Abstract Views: 220  |  PDF Views: 0

Authors

Shankar Chakraborty
Department of Production Engineering, Jadavpur University, Kolkata-700032, India
Diganta Tah
Cognizant Technology Solutions, Salt Lake, Kolkata-700091, India

Abstract


Continuous increase in the competition and customer expectations has directed the manufacturing operations in an organization to focus on quality related matters and statistical techniques so as to interpret the data as captured at various stages of manufacturing. The developed advisory decision support system uses generic methods to address various problems of quality control and would analyze the enormous volume of data as generated and aid in making quality related decision.
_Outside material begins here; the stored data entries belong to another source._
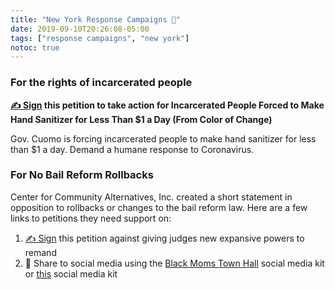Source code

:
 ```yaml
---
title: "New York Response Campaigns 🗽"
date: 2019-09-10T20:26:08-05:00
tags: ["response campaigns", "new york"]
notoc: true
---
```


### For the rights of incarcerated people

**[✍️ Sign](https://act.colorofchange.org/sign/ny_cuomo_coronavirus?source=coc_main_website) this petition to take action for Incarcerated People Forced to Make Hand Sanitizer for Less Than $1 a Day (From Color of Change)**

Gov. Cuomo is forcing incarcerated people to make hand sanitizer for less than $1 a day. Demand a humane response to Coronavirus.

### For No Bail Reform Rollbacks

Center for Community Alternatives, Inc. created a short statement in opposition to rollbacks or changes to the bail reform law. Here are a few links to petitions they need support on:

1. [✍️ Sign](https://docs.google.com/forms/d/e/1FAIpQLScLRyGKCBQkLRmkSFNjHRpnI3YIlOVgYkJNE7e7pUfTqqlD-g/viewform) this petition against giving judges new expansive powers to remand
1. 👐 Share to social media using the [Black Moms Town Hall](https://docs.google.com/document/d/1RpkLkhY8rerMb7iSovsdhd483b2A752Ilk0X2RUZBXk/edit?ts=5e8c0e4f) social media kit or [this](https://docs.google.com/document/d/1XOfwiMHtLpPcjvMY2p_b75wO2hrdYGXqmIKJDyzUDZM/edit) social media kit
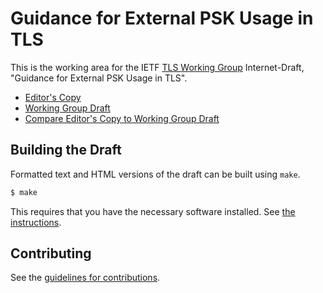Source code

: # Guidance for External PSK Usage in TLS

This is the working area for the IETF [TLS Working Group](https://datatracker.ietf.org/wg/tls/documents/) Internet-Draft, "Guidance for External PSK Usage in TLS".

* [Editor's Copy](https://tlswg.github.io/external-psk-design-team/#go.draft-ietf-tls-external-psk-guidance.html)
* [Working Group Draft](https://tools.ietf.org/html/draft-ietf-tls-external-psk-guidance)
* [Compare Editor's Copy to Working Group Draft](https://tlswg.github.io/external-psk-design-team/#go.draft-ietf-tls-external-psk-guidance.diff)

## Building the Draft

Formatted text and HTML versions of the draft can be built using `make`.

```sh
$ make
```

This requires that you have the necessary software installed.  See
[the instructions](https://github.com/martinthomson/i-d-template/blob/master/doc/SETUP.md).


## Contributing

See the
[guidelines for contributions](https://github.com/tlswg/external-psk-design-team/blob//CONTRIBUTING.md).
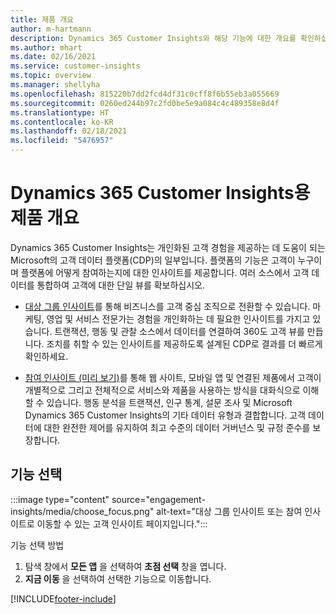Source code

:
 ```yaml
---
title: 제품 개요
author: m-hartmann
description: Dynamics 365 Customer Insights와 해당 기능에 대한 개요를 확인하십시오.
ms.author: mhart
ms.date: 02/16/2021
ms.service: customer-insights
ms.topic: overview
ms.manager: shellyha
ms.openlocfilehash: 815220b7dd2fcd4df31c0cff8f6b55eb3a055669
ms.sourcegitcommit: 0260ed244b97c2fd0be5e9a084c4c489358e8d4f
ms.translationtype: HT
ms.contentlocale: ko-KR
ms.lasthandoff: 02/18/2021
ms.locfileid: "5476957"
---
```

# <a name="product-overview-for-dynamics-365-customer-insights"></a>Dynamics 365 Customer Insights용 제품 개요

Dynamics 365 Customer Insights는 개인화된 고객 경험을 제공하는 데 도움이 되는 Microsoft의 고객 데이터 플랫폼(CDP)의 일부입니다. 플랫폼의 기능은 고객이 누구이며 플랫폼에 어떻게 참여하는지에 대한 인사이트를 제공합니다. 여러 소스에서 고객 데이터를 통합하여 고객에 대한 단일 뷰를 확보하십시오.


- [대상 그룹 인사이트](audience-insights/overview.md)를 통해 비즈니스를 고객 중심 조직으로 전환할 수 있습니다. 마케팅, 영업 및 서비스 전문가는 경험을 개인화하는 데 필요한 인사이트를 가지고 있습니다. 트랜잭션, 행동 및 관찰 소스에서 데이터를 연결하여 360도 고객 뷰를 만듭니다. 조치를 취할 수 있는 인사이트를 제공하도록 설계된 CDP로 결과를 더 빠르게 확인하세요. 

- [참여 인사이트 (미리 보기)](engagement-insights/index.yml)를 통해 웹 사이트, 모바일 앱 및 연결된 제품에서 고객이 개별적으로 그리고 전체적으로 서비스와 제품을 사용하는 방식을 대화식으로 이해할 수 있습니다. 행동 분석을 트랜잭션, 인구 통계, 설문 조사 및 Microsoft Dynamics 365 Customer Insights의 기타 데이터 유형과 결합합니다. 고객 데이터에 대한 완전한 제어를 유지하여 최고 수준의 데이터 거버넌스 및 규정 준수를 보장합니다.
 
## <a name="choose-a-capability"></a>기능 선택

:::image type="content" source="engagement-insights/media/choose_focus.png" alt-text="대상 그룹 인사이트 또는 참여 인사이트로 이동할 수 있는 고객 인사이트 페이지입니다.":::

기능 선택 방법

1. 탐색 창에서 **모든 앱** 을 선택하여 **초점 선택** 창을 엽니다.
1. **지금 이동** 을 선택하여 선택한 기능으로 이동합니다.


[!INCLUDE[footer-include](includes/footer-banner.md)]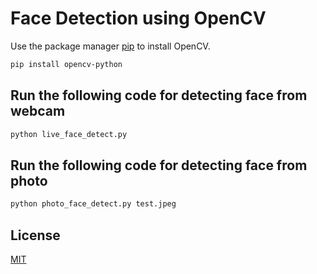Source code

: # Face Detection using OpenCV



Use the package manager [pip](https://pip.pypa.io/en/stable/) to install OpenCV.

```bash
pip install opencv-python
```

## Run the following code for detecting face from webcam

```python
python live_face_detect.py
```

## Run the following code for detecting face from photo

```python
python photo_face_detect.py test.jpeg
```


## License
[MIT](https://choosealicense.com/licenses/mit/)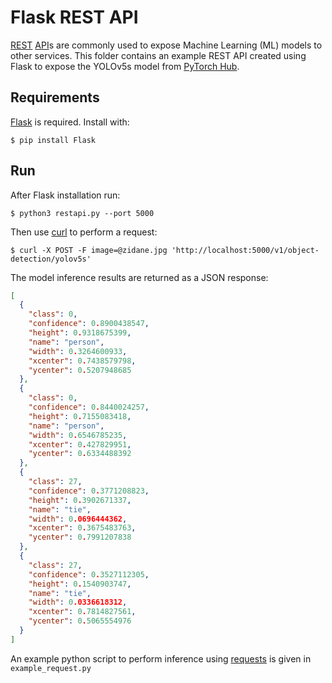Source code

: # Flask REST API

[REST](https://en.wikipedia.org/wiki/Representational_state_transfer) [API](https://en.wikipedia.org/wiki/API)s are
commonly used to expose Machine Learning (ML) models to other services. This folder contains an example REST API created
using Flask to expose the YOLOv5s model from [PyTorch Hub](https://pytorch.org/hub/ultralytics_yolov5/).

## Requirements

[Flask](https://palletsprojects.com/p/flask/) is required. Install with:

```shell
$ pip install Flask
```

## Run

After Flask installation run:

```shell
$ python3 restapi.py --port 5000
```

Then use [curl](https://curl.se/) to perform a request:

```shell
$ curl -X POST -F image=@zidane.jpg 'http://localhost:5000/v1/object-detection/yolov5s'
```

The model inference results are returned as a JSON response:

```json
[
  {
    "class": 0,
    "confidence": 0.8900438547,
    "height": 0.9318675399,
    "name": "person",
    "width": 0.3264600933,
    "xcenter": 0.7438579798,
    "ycenter": 0.5207948685
  },
  {
    "class": 0,
    "confidence": 0.8440024257,
    "height": 0.7155083418,
    "name": "person",
    "width": 0.6546785235,
    "xcenter": 0.427829951,
    "ycenter": 0.6334488392
  },
  {
    "class": 27,
    "confidence": 0.3771208823,
    "height": 0.3902671337,
    "name": "tie",
    "width": 0.0696444362,
    "xcenter": 0.3675483763,
    "ycenter": 0.7991207838
  },
  {
    "class": 27,
    "confidence": 0.3527112305,
    "height": 0.1540903747,
    "name": "tie",
    "width": 0.0336618312,
    "xcenter": 0.7814827561,
    "ycenter": 0.5065554976
  }
]
```

An example python script to perform inference using [requests](https://docs.python-requests.org/en/master/) is given in
`example_request.py`
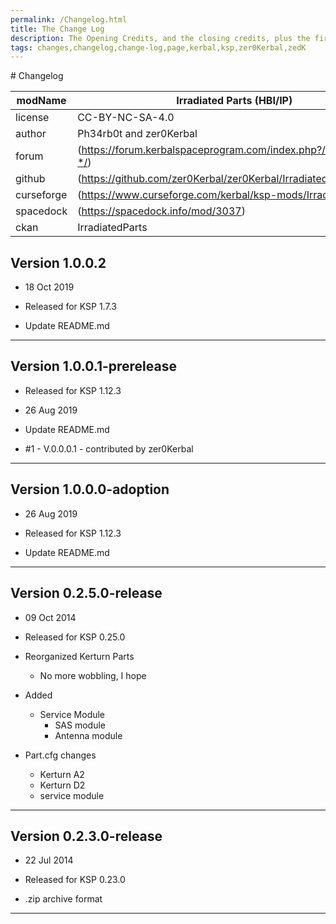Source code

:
 ```yaml
---
permalink: /Changelog.html
title: The Change Log
description: The Opening Credits, and the closing credits, plus the first of two (or is three) end credit scenes
tags: changes,changelog,change-log,page,kerbal,ksp,zer0Kerbal,zedK
---
```


<!-- 
hdr-changelog.md v1.0.0.0
Hot Beverage Inc - Irradiated Parts (HBI/IP)
created: 13 May 2022
updated:
CC BY-ND 4.0 by zer0Kerbal
--># Changelog  
  
| modName    | Irradiated Parts (HBI/IP)                                        |
| ---------- | ---------------------------------------------------------------- |
| license    | CC-BY-NC-SA-4.0                                                  |
| author     | Ph34rb0t and zer0Kerbal                                          |
| forum      | (https://forum.kerbalspaceprogram.com/index.php?/topic/29844-*/) |
| github     | (https://github.com/zer0Kerbal/zer0Kerbal/IrradiatedParts)       |
| curseforge | (https://www.curseforge.com/kerbal/ksp-mods/IrradiatedParts)     |
| spacedock  | (https://spacedock.info/mod/3037)                                |
| ckan       | IrradiatedParts                                                  |

## Version 1.0.0.2


* 18 Oct 2019
* Released for KSP 1.7.3

* Update README.md

---

## Version 1.0.0.1-prerelease

* Released for KSP 1.12.3
* 26 Aug 2019

* Update README.md
* #1 - V.0.0.0.1 - contributed by zer0Kerbal

---

## Version 1.0.0.0-adoption

* 26 Aug 2019
* Released for KSP 1.12.3

* Update README.md

---

## Version 0.2.5.0-release

* 09 Oct 2014
* Released for KSP 0.25.0

* Reorganized Kerturn Parts
  * No more wobbling, I hope
* Added
  * Service Module
    * SAS module
    * Antenna module
* Part.cfg changes
  * Kerturn A2
  * Kerturn D2
  * service module

---

## Version 0.2.3.0-release

* 22 Jul 2014
* Released for KSP 0.23.0

* .zip archive format

---
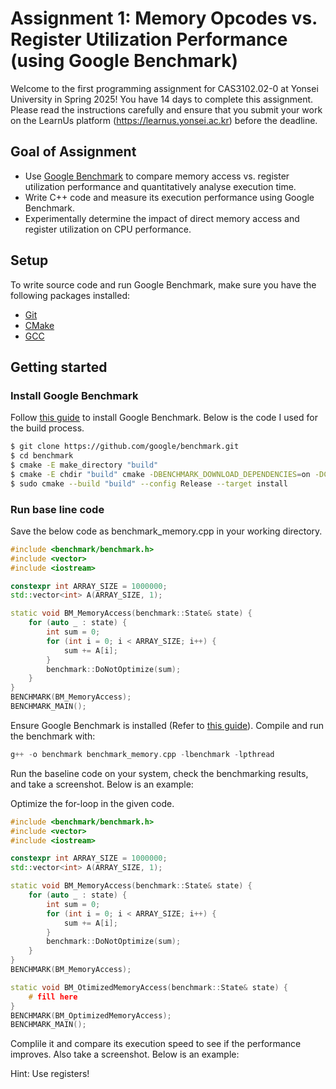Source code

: # Assignment 1: Memory Opcodes vs. Register Utilization Performance (using Google Benchmark)

Welcome to the first programming assignment for CAS3102.02-0 at Yonsei University in Spring 2025!
You have 14 days to complete this assignment. Please read the instructions carefully and ensure that you submit your work on the LearnUs platform (https://learnus.yonsei.ac.kr) before the deadline.

## Goal of Assignment

- Use [Google Benchmark](https://github.com/google/benchmark) to compare memory access vs. register utilization performance and quantitatively analyse execution time.
- Write C++ code and measure its execution performance using Google Benchmark.
- Experimentally determine the impact of direct memory access and register utilization on CPU performance.


## Setup

To write source code and run Google Benchmark, make sure you have the following packages installed:
- [Git](https://git-scm.com/downloads)
- [CMake](https://cmake.org/download/#latest)
- [GCC](https://gcc.gnu.org/install/)

## Getting started
### Install Google Benchmark
Follow [this guide](https://github.com/google/benchmark?tab=readme-ov-file#installation) to install Google Benchmark.
Below is the code I used for the build process.
```bash
$ git clone https://github.com/google/benchmark.git
$ cd benchmark
$ cmake -E make_directory "build"
$ cmake -E chdir "build" cmake -DBENCHMARK_DOWNLOAD_DEPENDENCIES=on -DCMAKE_BUILD_TYPE=Release ../
$ sudo cmake --build "build" --config Release --target install
```
### Run base line code
Save the below code as benchmark_memory.cpp in your working directory.
```c++
#include <benchmark/benchmark.h>
#include <vector>
#include <iostream>

constexpr int ARRAY_SIZE = 1000000;
std::vector<int> A(ARRAY_SIZE, 1);

static void BM_MemoryAccess(benchmark::State& state) {
    for (auto _ : state) {
        int sum = 0;
        for (int i = 0; i < ARRAY_SIZE; i++) {
            sum += A[i];  
        }
        benchmark::DoNotOptimize(sum);
    }
}
BENCHMARK(BM_MemoryAccess);
BENCHMARK_MAIN();
```
Ensure Google Benchmark is installed (Refer to [this guide](https://github.com/google/benchmark?tab=readme-ov-file#installation)). Compile and run the benchmark with:
```c++
g++ -o benchmark benchmark_memory.cpp -lbenchmark -lpthread
```
Run the baseline code on your system, check the benchmarking results, and take a screenshot. Below is an example:

Optimize the for-loop in the given code.
```c++
#include <benchmark/benchmark.h>
#include <vector>
#include <iostream>

constexpr int ARRAY_SIZE = 1000000;
std::vector<int> A(ARRAY_SIZE, 1);

static void BM_MemoryAccess(benchmark::State& state) {
    for (auto _ : state) {
        int sum = 0;
        for (int i = 0; i < ARRAY_SIZE; i++) {
            sum += A[i];  
        }
        benchmark::DoNotOptimize(sum);
    }
}
BENCHMARK(BM_MemoryAccess);

static void BM_OtimizedMemoryAccess(benchmark::State& state) {
    # fill here
}
BENCHMARK(BM_OptimizedMemoryAccess);
BENCHMARK_MAIN();
```
Complile it and compare its execution speed to see if the performance improves. Also take a screenshot. Below is an example:

Hint: Use registers!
In conventional statistical process control applications, the analyzed results have to be interpreted by very experienced operators or quality control engineers. In automated unmanned manufacturing environments, based on Manufacturing Execution Systems (MES), this has been a major drawback. This inherent bottleneck has been overcome by incorporating interpretation expertise in the system. The developed system would help in configuring various rule sets, on violation of which various exceptions would be generated by the system and the expert system would advice for appropriated remedial actions, hence, would act as an advisory support system. The concerned quality control engineers could interactively change these rule definitions. Subsequently, the possible causes of the violations of various rules would be configured as Violation Causes. The set of causes of the rule violation would be associated with a certain type of variable.